A Igreja, nos seus dois milénios de história, por diversas vezes sentiu a necessidade de adaptar o modo de celebração dos atos de culto às mudanças culturais. De modo geral, fez isso nos concílios, movida especialmente por razões teológicas e pastorais, tendo em conta uma diversidade de fatores, como a multiplicidade de povos, línguas, sensibilidades religiosas e artísticas. Após os mais de quatrocentos anos em que vigorou a reforma litúrgica feita no concílio de Trento (s. XVI), via-se a necessidade de proceder a uma profunda renovação de tudo quanto dizia respeito à celebração e à compreensão dos sacramentos, especialmente da eucaristia, tarefa que veio a ser eficazmente realizada pelo Vaticano II, na sequência do estudo e das propostas que se ficaram a dever à Comissão litúrgica, nomeada por João XXIII, como diversas outras comissões que prepararam cuidadosamente o Concílio durante cerca de três anos. Presidida pelo cardeal Cicognani, essa comissão teve uma composição verdadeiramente eclesial: formada por 65 membros e consultores, contava ainda com o contributo de peritos em liturgia, espiritualidade litúrgica, música e arte sacra, alguns párocos e reitores de centros de pastoral litúrgica, estando representados os cinco continentes. Daí sairia o esquema apresentado à votação dos Padres conciliares, com o expressivo resultado de 2147 votos a favor e apenas 4 votos contra, sendo promulgada por Paulo VI, em 4 de Dezembro de 1963. A Constituição Litúrgica seria assim o primeiro dos grandes documentos do Vaticano II.

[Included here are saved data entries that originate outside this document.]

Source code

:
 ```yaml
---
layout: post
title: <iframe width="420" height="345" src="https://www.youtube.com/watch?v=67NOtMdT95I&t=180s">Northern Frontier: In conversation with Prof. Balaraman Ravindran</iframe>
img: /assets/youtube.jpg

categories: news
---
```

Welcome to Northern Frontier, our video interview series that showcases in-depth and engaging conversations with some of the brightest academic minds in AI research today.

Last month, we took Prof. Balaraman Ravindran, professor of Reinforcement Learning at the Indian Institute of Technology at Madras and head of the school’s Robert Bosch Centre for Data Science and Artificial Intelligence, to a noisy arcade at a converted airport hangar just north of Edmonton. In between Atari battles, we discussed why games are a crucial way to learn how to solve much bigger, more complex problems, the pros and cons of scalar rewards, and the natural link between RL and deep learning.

Recebida com muito entusiasmo por toda a parte, esta Constituição, pequena no formato, mas grande de consequências práticas, logo se tronou um precioso meio para implementar a reforma das celebrações litúrgicas. Os seus aspetos mais atraentes estavam no uso da língua vernácula em vez do latim, na simplificação dos gestos e das fórmulas, na remodelação dos lugares e espaços de celebração, no apelo à participação ativa, consciente e plena dos fiéis.

Acima de tudo, pretendia-se introduzir um novo espírito litúrgico. Mas este constituiu (e ainda constitui) a maior dificuldade, vencendo o legalismo rubricista. Pergunta-se: o que é o espírito da liturgia? A resposta temos de a encontrar no âmbito mais alargado daquilo que se chama o espírito do concílio. Este consiste em conciliar a fidelidade à verdade perene do evangelho e da grande tradição cristã com a fidelidade ao homem e ao mundo contemporâneo, na escuta do Espírito Santo, que sempre guia a Igreja e a revigora. Desde o início se viu a urgente necessidade de mais formação litúrgica, dirigida a todos os intervenientes na celebração, tanto os sacerdotes como os leigos.

De entre as mais importantes inovações desta Constituição (SC), salientamos: a importância dada à assembleia celebrante, como verdadeiro sujeito da celebração, contra a anterior ideia da quase exclusividade atribuída ao sacerdote; a noção de que os fiéis não estão na celebração para assistir, mas para participar; o princípio de que na ação litúrgica devem intervir os diversos ministérios, os ordenados e os instituídos ou laicais, fazendo cada um tudo e só o que lhe compete; a procura da beleza e dignidade das celebrações, de acordo com as circunstâncias específicas; a valorização do canto, com cânticos apropriados e cuidada formação de executantes que ajudem toda a assembleia a fazer das celebrações momentos festivos, para que a glória tributada a Deus seja mais jubilosa e expressiva.